Module:ar-entryname

From Wiktionary, the free dictionary
Jump to navigation Jump to search

This module will generate entry names for Arabic language text. It is also used to generate entry names for Tajiki Arabic, Baharna Arabic, Iraqi Arabic, Hijazi Arabic, Omani Arabic, Dhofari Arabic, Tunisian Arabic, Gulf Arabic, South Levantine Arabic, North Levantine Arabic, Sudanese Arabic, Algerian Arabic, Najdi Arabic, Moroccan Arabic, Egyptian Arabic, Uzbeki Arabic, Libyan Arabic, Yemeni Arabic, North Mesopotamian Arabic, Mozarabic, Old Anatolian Turkish, Bulgar, and Karakhanid. The module should preferably not be called directly from templates or other modules. To use it from a template, use {{entryname}}. Within a module, use Module:languages#Language:makeEntryName.
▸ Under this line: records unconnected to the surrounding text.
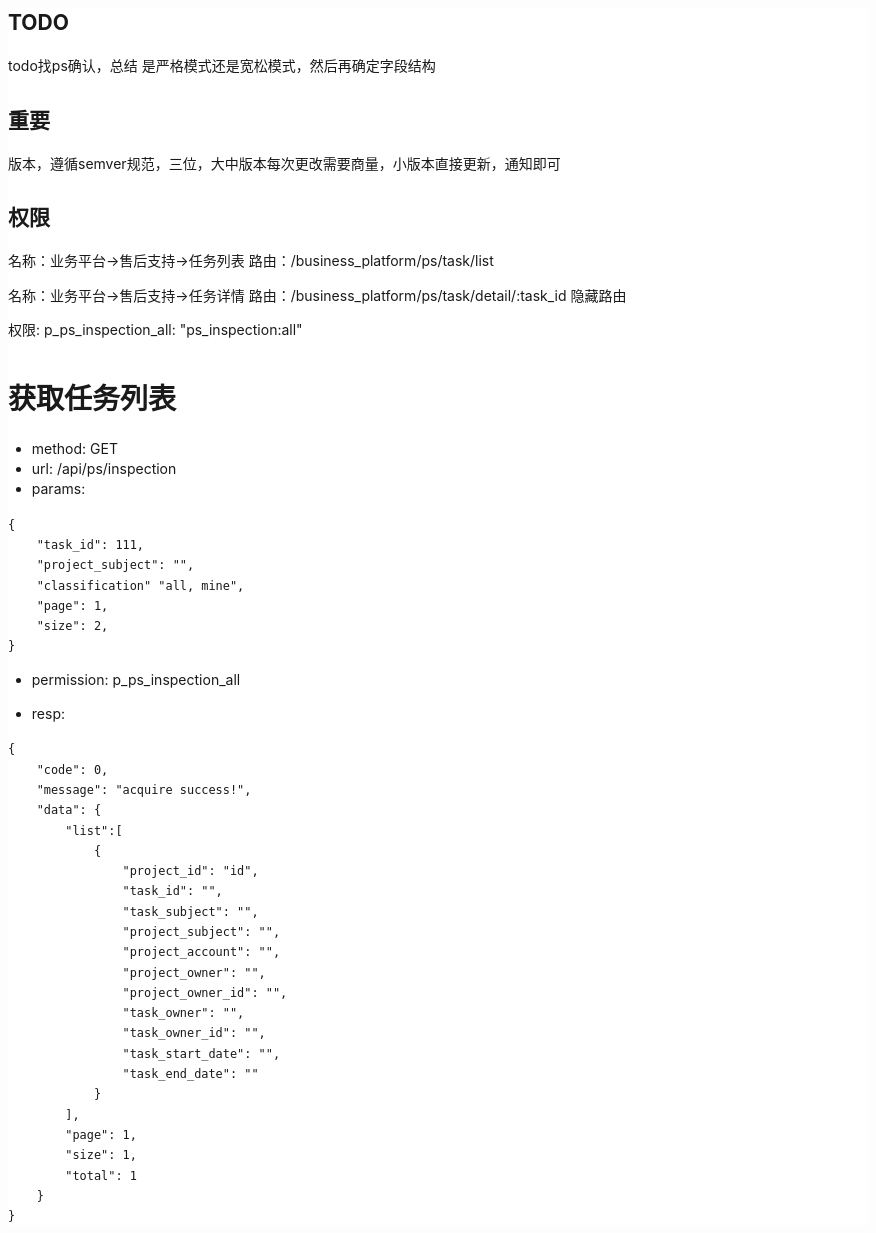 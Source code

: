## TODO

todo找ps确认，总结  是严格模式还是宽松模式，然后再确定字段结构




## 重要
版本，遵循semver规范，三位，大中版本每次更改需要商量，小版本直接更新，通知即可   


## 权限

名称：业务平台->售后支持->任务列表
路由：/business_platform/ps/task/list

名称：业务平台->售后支持->任务详情
路由：/business_platform/ps/task/detail/:task_id
隐藏路由    

权限: p_ps_inspection_all: "ps_inspection:all"   


# 获取任务列表

- method: GET
- url: /api/ps/inspection
- params: 
```
{
    "task_id": 111,
    "project_subject": "",
    "classification" "all, mine",
    "page": 1,
    "size": 2,
}
```
- permission: p_ps_inspection_all

- resp:
```
{
    "code": 0,
    "message": "acquire success!",
    "data": {
    	"list":[
            {
    			"project_id": "id",
                "task_id": "",
                "task_subject": "",
                "project_subject": "",
                "project_account": "",
                "project_owner": "",
                "project_owner_id": "",
                "task_owner": "",
                "task_owner_id": "",
                "task_start_date": "",
                "task_end_date": ""
            }
        ],
        "page": 1,
        "size": 1,
        "total": 1
    }
}
``` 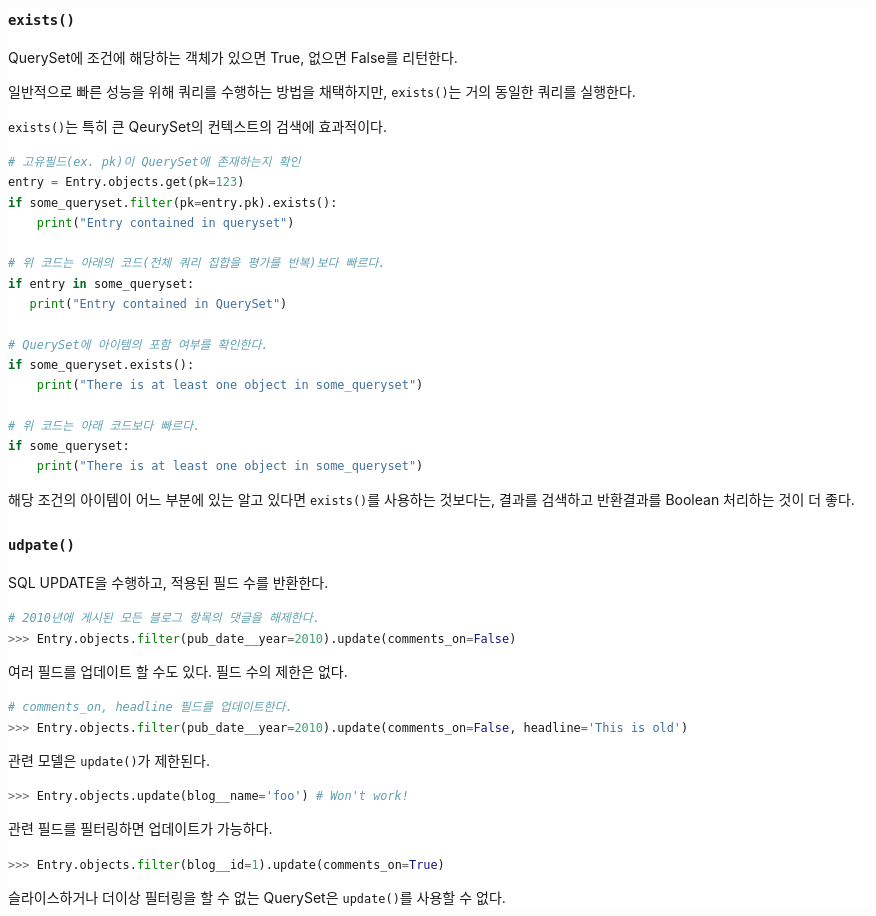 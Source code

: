### `exists()`

QuerySet에 조건에 해당하는 객체가 있으면 True, 없으면 False를 리턴한다.  

일반적으로 빠른 성능을 위해 쿼리를 수행하는 방법을 채택하지만, `exists()`는 거의 동일한 쿼리를 실행한다.  

`exists()`는 특히 큰 QeurySet의 컨텍스트의 검색에 효과적이다.  

```python
# 고유필드(ex. pk)이 QuerySet에 존재하는지 확인
entry = Entry.objects.get(pk=123)
if some_queryset.filter(pk=entry.pk).exists():
    print("Entry contained in queryset")

# 위 코드는 아래의 코드(전체 쿼리 집합을 평가를 반복)보다 빠르다.
if entry in some_queryset:
   print("Entry contained in QuerySet")

# QuerySet에 아이템의 포함 여부를 확인한다.
if some_queryset.exists():
    print("There is at least one object in some_queryset")

# 위 코드는 아래 코드보다 빠르다.
if some_queryset:
    print("There is at least one object in some_queryset")
```

해당 조건의 아이템이 어느 부분에 있는 알고 있다면 `exists()`를 사용하는 것보다는, 결과를 검색하고 반환결과를 Boolean 처리하는 것이 더 좋다.

### `udpate()`

SQL UPDATE을 수행하고, 적용된 필드 수를 반환한다.

```python
# 2010년에 게시된 모든 블로그 항목의 댓글을 해제한다.
>>> Entry.objects.filter(pub_date__year=2010).update(comments_on=False)
```

여러 필드를 업데이트 할 수도 있다. 필드 수의 제한은 없다.

```python
# comments_on, headline 필드를 업데이트한다.
>>> Entry.objects.filter(pub_date__year=2010).update(comments_on=False, headline='This is old')
```

관련 모델은 `update()`가 제한된다.

```python
>>> Entry.objects.update(blog__name='foo') # Won't work!
```

관련 필드를 필터링하면 업데이트가 가능하다.

```python
>>> Entry.objects.filter(blog__id=1).update(comments_on=True)
```

슬라이스하거나 더이상 필터링을 할 수 없는 QuerySet은 `update()`를 사용할 수 없다.

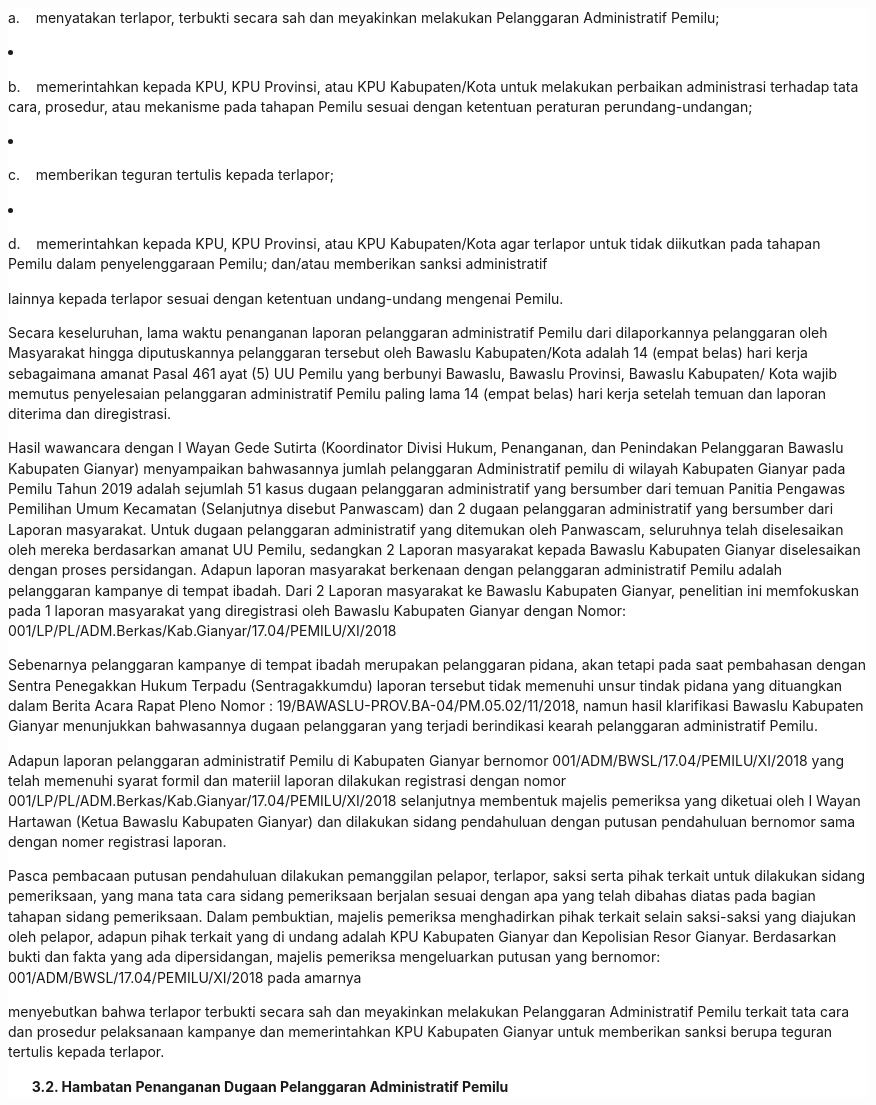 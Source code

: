 <p><span class="font3">a. &nbsp;&nbsp;&nbsp;menyatakan terlapor, terbukti secara sah dan meyakinkan melakukan Pelanggaran Administratif Pemilu;</span></p></li>
<li>
<p><span class="font3">b. &nbsp;&nbsp;&nbsp;memerintahkan kepada KPU, KPU Provinsi, atau KPU Kabupaten/Kota untuk melakukan perbaikan administrasi terhadap tata cara, prosedur, atau mekanisme pada tahapan Pemilu sesuai dengan ketentuan peraturan perundang-undangan;</span></p></li>
<li>
<p><span class="font3">c. &nbsp;&nbsp;&nbsp;memberikan teguran tertulis kepada terlapor;</span></p></li>
<li>
<p><span class="font3">d. &nbsp;&nbsp;&nbsp;memerintahkan kepada KPU, KPU Provinsi, atau KPU Kabupaten/Kota agar terlapor untuk tidak diikutkan pada tahapan Pemilu dalam penyelenggaraan Pemilu; dan/atau memberikan sanksi administratif</span></p></li></ul>
<p><span class="font3">lainnya kepada terlapor sesuai dengan ketentuan undang-undang mengenai Pemilu.</span></p>
<p><span class="font3">Secara keseluruhan, lama waktu penanganan laporan pelanggaran administratif Pemilu dari dilaporkannya pelanggaran oleh Masyarakat hingga diputuskannya pelanggaran tersebut oleh Bawaslu Kabupaten/Kota adalah 14 (empat belas) hari kerja sebagaimana amanat Pasal 461 ayat (5) UU Pemilu yang berbunyi Bawaslu, Bawaslu Provinsi, Bawaslu Kabupaten/ Kota wajib memutus penyelesaian pelanggaran administratif Pemilu paling lama 14 (empat belas) hari kerja setelah temuan dan laporan diterima dan diregistrasi.</span></p>
<p><span class="font3">Hasil wawancara dengan I Wayan Gede Sutirta (Koordinator Divisi Hukum, Penanganan, dan Penindakan Pelanggaran Bawaslu Kabupaten Gianyar) menyampaikan bahwasannya jumlah pelanggaran Administratif pemilu di wilayah Kabupaten Gianyar pada Pemilu Tahun 2019 adalah sejumlah 51 kasus dugaan pelanggaran administratif yang bersumber dari temuan Panitia Pengawas Pemilihan Umum Kecamatan (Selanjutnya disebut Panwascam) dan 2 dugaan pelanggaran administratif yang bersumber dari Laporan masyarakat. Untuk dugaan pelanggaran administratif yang ditemukan oleh Panwascam, seluruhnya telah diselesaikan oleh mereka berdasarkan amanat UU Pemilu, sedangkan 2 Laporan masyarakat kepada Bawaslu Kabupaten Gianyar diselesaikan dengan proses persidangan. Adapun laporan masyarakat berkenaan dengan pelanggaran administratif Pemilu adalah pelanggaran kampanye di tempat ibadah. Dari 2 Laporan masyarakat ke Bawaslu Kabupaten Gianyar, penelitian ini memfokuskan pada 1 laporan masyarakat yang diregistrasi oleh Bawaslu Kabupaten Gianyar dengan Nomor: 001/LP/PL/ADM.Berkas/Kab.Gianyar/17.04/PEMILU/XI/2018</span></p>
<p><span class="font3">Sebenarnya pelanggaran kampanye di tempat ibadah merupakan pelanggaran pidana, akan tetapi pada saat pembahasan dengan Sentra Penegakkan Hukum Terpadu (Sentragakkumdu) laporan tersebut tidak memenuhi unsur tindak pidana yang dituangkan dalam Berita Acara Rapat Pleno Nomor : 19/BAWASLU-PROV.BA-04/PM.05.02/11/2018, namun hasil klarifikasi Bawaslu Kabupaten Gianyar menunjukkan bahwasannya dugaan pelanggaran yang terjadi berindikasi kearah pelanggaran administratif Pemilu.</span></p>
<p><span class="font3">Adapun laporan pelanggaran administratif Pemilu di Kabupaten Gianyar bernomor 001/ADM/BWSL/17.04/PEMILU/XI/2018 yang telah memenuhi syarat formil dan materiil laporan dilakukan registrasi dengan nomor 001/LP/PL/ADM.Berkas/Kab.Gianyar/17.04/PEMILU/XI/2018 selanjutnya membentuk majelis pemeriksa yang diketuai oleh I Wayan Hartawan (Ketua Bawaslu Kabupaten Gianyar) dan dilakukan sidang pendahuluan dengan putusan pendahuluan bernomor sama dengan nomer registrasi laporan.</span></p>
<p><span class="font3">Pasca pembacaan putusan pendahuluan dilakukan pemanggilan pelapor, terlapor, saksi serta pihak terkait untuk dilakukan sidang pemeriksaan, yang mana tata cara sidang pemeriksaan berjalan sesuai dengan apa yang telah dibahas diatas pada bagian tahapan sidang pemeriksaan. Dalam pembuktian, majelis pemeriksa menghadirkan pihak terkait selain saksi-saksi yang diajukan oleh pelapor, adapun pihak terkait yang di undang adalah KPU Kabupaten Gianyar dan Kepolisian Resor Gianyar. Berdasarkan bukti dan fakta yang ada dipersidangan, majelis pemeriksa mengeluarkan putusan yang bernomor: 001/ADM/BWSL/17.04/PEMILU/XI/2018 pada amarnya</span></p>
<p><span class="font3">menyebutkan bahwa terlapor terbukti secara sah dan meyakinkan melakukan Pelanggaran Administratif Pemilu terkait tata cara dan prosedur pelaksanaan kampanye dan memerintahkan KPU Kabupaten Gianyar untuk memberikan sanksi berupa teguran tertulis kepada terlapor.</span></p>
<ul style="list-style:none;"><li>
<p><span class="font2" style="font-weight:bold;">3.2. Hambatan Penanganan Dugaan Pelanggaran Administratif Pemilu</span></p></li></ul>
For testcases, see Module:ar-entryname/testcases.

Functions

makeEntryName(text, lang, sc)
Generates an entry name for a given piece of text written in the script specified by the code sc, and language specified by the code lang.
When entry name generation fails, returns nil.

local m_str_utils = require("Module:string utilities")

local find = m_str_utils.find
local gsub = m_str_utils.gsub
local U = m_str_utils.char

local taTwiil = U(0x640)
local waSla = U(0x671)
-- diacritics ordinarily removed by entry_name replacements
local Arabic_diacritics = U(0x64B, 0x64C, 0x64D, 0x64E, 0x64F, 0x650, 0x651, 0x652, 0x670)

-- replace alif waṣl with alif
-- remove tatweel and diacritics: fathatan, dammatan, kasratan, fatha,
-- damma, kasra, shadda, sukun, superscript (dagger) alef
local replacements = {
	from = {U(0x0671), "[" .. U(0x0640, 0x064B) .. "-" .. U(0x0652, 0x0670, 0x0656) .. "]"},
	to   = {U(0x0627)}
}

local export = {}

function export.makeEntryName(text, lang, sc)
	if text == waSla or find(text, "^" .. taTwiil .. "?[" .. Arabic_diacritics .. "]" .. "$") then
		return text
	end
	
	for i, from in ipairs(replacements.from) do
		local to = replacements.to[i] or ""
		text = gsub(text, from, to)
	end
	
	return text
end

return export